▶ _What is expected_: From the data below, return the exact lines starting at the line containing "frères et sœurs !*" and ending at the line containing "Cette thématique traverse", both included, and nothing else.

▶ _Given entries_:
__________________________________________________
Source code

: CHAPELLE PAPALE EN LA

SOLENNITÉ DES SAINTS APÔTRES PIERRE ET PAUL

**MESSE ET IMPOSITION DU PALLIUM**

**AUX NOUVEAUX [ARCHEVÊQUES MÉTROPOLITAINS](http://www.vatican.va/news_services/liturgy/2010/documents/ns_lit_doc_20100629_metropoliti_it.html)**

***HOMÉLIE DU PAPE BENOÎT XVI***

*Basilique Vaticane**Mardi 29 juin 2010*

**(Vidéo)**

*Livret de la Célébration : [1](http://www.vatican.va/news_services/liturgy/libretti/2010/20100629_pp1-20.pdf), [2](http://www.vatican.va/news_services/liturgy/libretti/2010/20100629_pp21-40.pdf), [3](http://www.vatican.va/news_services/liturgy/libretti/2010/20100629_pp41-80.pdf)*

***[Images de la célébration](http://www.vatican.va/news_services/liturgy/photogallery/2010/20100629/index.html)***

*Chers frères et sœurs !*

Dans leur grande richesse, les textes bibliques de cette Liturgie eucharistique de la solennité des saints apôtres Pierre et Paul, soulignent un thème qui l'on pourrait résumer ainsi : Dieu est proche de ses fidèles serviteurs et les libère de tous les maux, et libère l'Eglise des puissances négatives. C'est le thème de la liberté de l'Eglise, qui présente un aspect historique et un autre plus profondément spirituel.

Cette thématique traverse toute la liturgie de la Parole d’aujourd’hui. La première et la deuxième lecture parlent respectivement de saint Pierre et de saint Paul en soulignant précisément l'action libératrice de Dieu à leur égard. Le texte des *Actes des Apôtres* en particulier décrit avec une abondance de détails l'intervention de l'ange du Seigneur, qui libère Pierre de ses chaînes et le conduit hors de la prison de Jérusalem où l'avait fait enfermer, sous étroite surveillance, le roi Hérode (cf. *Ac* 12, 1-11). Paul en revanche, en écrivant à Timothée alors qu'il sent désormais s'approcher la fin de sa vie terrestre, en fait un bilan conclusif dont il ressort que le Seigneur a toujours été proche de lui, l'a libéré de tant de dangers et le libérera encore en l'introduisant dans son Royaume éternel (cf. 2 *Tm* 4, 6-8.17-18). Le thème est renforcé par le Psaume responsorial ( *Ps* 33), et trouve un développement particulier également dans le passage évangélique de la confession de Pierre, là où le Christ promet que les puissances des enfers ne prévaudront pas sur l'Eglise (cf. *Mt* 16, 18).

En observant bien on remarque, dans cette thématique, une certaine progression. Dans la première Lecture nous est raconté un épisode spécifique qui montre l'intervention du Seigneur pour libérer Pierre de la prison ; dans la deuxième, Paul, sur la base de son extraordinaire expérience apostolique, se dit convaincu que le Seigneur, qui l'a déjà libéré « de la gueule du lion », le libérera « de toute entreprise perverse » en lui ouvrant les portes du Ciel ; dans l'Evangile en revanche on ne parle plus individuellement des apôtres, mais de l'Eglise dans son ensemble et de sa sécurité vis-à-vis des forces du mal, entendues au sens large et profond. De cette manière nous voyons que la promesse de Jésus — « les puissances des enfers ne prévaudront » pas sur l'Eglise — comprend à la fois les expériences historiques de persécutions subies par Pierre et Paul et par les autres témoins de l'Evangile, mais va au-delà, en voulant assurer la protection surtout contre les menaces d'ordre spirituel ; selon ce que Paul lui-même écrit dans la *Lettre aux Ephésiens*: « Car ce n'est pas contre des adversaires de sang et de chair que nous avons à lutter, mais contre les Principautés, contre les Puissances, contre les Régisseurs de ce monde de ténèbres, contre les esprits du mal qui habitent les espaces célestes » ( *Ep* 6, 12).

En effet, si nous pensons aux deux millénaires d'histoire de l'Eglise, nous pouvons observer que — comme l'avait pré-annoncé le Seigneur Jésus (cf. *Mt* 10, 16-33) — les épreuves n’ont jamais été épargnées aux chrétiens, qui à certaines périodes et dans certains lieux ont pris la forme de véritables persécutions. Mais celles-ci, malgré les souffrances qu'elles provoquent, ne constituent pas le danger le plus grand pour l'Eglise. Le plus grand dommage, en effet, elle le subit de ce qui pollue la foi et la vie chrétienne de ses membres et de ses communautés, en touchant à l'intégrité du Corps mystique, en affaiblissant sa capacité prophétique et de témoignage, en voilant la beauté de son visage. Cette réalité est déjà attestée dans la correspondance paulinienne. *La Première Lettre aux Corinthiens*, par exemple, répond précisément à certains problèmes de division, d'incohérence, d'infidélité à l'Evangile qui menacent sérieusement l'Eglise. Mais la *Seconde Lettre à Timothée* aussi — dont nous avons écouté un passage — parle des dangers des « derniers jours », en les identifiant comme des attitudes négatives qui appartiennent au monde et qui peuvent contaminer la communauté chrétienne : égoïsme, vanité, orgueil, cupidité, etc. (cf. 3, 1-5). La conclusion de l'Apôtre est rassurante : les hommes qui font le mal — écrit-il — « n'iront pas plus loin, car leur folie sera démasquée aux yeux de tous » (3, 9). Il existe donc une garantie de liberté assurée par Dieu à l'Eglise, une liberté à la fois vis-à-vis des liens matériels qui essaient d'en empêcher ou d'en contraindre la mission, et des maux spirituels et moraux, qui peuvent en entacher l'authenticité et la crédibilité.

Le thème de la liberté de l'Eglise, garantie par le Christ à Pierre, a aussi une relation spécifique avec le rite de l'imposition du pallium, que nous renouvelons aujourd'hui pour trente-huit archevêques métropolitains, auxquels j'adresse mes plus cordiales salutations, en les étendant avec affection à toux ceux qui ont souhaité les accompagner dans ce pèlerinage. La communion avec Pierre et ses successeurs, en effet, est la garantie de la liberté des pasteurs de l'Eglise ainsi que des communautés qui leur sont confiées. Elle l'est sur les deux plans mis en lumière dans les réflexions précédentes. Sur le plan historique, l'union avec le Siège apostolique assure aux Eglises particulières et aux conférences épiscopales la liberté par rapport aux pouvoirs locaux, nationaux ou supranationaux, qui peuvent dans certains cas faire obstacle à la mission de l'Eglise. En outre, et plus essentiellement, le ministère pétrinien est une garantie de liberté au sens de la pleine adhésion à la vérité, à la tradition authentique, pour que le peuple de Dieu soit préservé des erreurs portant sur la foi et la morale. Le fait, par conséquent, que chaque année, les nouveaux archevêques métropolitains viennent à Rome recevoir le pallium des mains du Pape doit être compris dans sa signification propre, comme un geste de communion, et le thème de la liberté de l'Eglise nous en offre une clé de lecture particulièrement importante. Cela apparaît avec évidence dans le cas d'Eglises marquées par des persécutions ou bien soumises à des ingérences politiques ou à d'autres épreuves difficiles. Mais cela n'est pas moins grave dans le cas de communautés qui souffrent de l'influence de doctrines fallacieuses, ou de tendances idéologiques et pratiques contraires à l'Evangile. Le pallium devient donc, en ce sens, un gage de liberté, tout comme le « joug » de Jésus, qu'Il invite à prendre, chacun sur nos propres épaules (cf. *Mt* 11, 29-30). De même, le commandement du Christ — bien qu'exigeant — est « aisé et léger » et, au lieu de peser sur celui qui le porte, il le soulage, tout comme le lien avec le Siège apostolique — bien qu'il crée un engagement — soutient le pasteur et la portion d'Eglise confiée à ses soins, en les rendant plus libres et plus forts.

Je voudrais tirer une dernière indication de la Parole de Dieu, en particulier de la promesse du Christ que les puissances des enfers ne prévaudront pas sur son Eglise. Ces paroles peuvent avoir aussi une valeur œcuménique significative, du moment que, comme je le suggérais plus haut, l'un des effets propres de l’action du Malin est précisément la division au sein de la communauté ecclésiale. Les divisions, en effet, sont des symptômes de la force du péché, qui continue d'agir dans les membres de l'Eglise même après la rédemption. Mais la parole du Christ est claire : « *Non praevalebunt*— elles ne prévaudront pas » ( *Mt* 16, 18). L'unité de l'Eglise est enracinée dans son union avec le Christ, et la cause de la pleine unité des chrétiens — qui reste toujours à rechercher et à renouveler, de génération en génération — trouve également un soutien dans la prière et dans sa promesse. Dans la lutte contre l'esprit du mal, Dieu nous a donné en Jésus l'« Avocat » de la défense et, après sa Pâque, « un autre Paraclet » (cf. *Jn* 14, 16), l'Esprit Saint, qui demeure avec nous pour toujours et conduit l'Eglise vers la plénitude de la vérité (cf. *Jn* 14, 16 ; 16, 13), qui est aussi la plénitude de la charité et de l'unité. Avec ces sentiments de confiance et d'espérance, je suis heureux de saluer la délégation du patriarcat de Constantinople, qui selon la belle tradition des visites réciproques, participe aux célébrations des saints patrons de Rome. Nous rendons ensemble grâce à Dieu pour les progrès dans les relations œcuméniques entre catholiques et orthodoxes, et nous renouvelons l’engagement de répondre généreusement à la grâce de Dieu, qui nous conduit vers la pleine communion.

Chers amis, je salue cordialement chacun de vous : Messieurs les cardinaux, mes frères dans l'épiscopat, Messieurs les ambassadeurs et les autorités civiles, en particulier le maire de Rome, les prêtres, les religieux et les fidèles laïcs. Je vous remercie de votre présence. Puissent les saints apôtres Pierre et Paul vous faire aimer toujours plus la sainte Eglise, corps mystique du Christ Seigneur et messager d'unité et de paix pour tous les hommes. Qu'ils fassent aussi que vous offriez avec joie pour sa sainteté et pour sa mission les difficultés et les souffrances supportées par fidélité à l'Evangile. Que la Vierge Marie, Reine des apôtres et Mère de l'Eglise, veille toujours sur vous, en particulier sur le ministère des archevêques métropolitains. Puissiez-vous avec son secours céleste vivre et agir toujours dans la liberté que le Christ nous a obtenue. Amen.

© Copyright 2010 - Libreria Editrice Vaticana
__________________________________________________
▶ _Answer to this exercise_:
*Chers frères et sœurs !*

Dans leur grande richesse, les textes bibliques de cette Liturgie eucharistique de la solennité des saints apôtres Pierre et Paul, soulignent un thème qui l'on pourrait résumer ainsi : Dieu est proche de ses fidèles serviteurs et les libère de tous les maux, et libère l'Eglise des puissances négatives. C'est le thème de la liberté de l'Eglise, qui présente un aspect historique et un autre plus profondément spirituel.

Cette thématique traverse toute la liturgie de la Parole d’aujourd’hui. La première et la deuxième lecture parlent respectivement de saint Pierre et de saint Paul en soulignant précisément l'action libératrice de Dieu à leur égard. Le texte des *Actes des Apôtres* en particulier décrit avec une abondance de détails l'intervention de l'ange du Seigneur, qui libère Pierre de ses chaînes et le conduit hors de la prison de Jérusalem où l'avait fait enfermer, sous étroite surveillance, le roi Hérode (cf. *Ac* 12, 1-11). Paul en revanche, en écrivant à Timothée alors qu'il sent désormais s'approcher la fin de sa vie terrestre, en fait un bilan conclusif dont il ressort que le Seigneur a toujours été proche de lui, l'a libéré de tant de dangers et le libérera encore en l'introduisant dans son Royaume éternel (cf. 2 *Tm* 4, 6-8.17-18). Le thème est renforcé par le Psaume responsorial ( *Ps* 33), et trouve un développement particulier également dans le passage évangélique de la confession de Pierre, là où le Christ promet que les puissances des enfers ne prévaudront pas sur l'Eglise (cf. *Mt* 16, 18).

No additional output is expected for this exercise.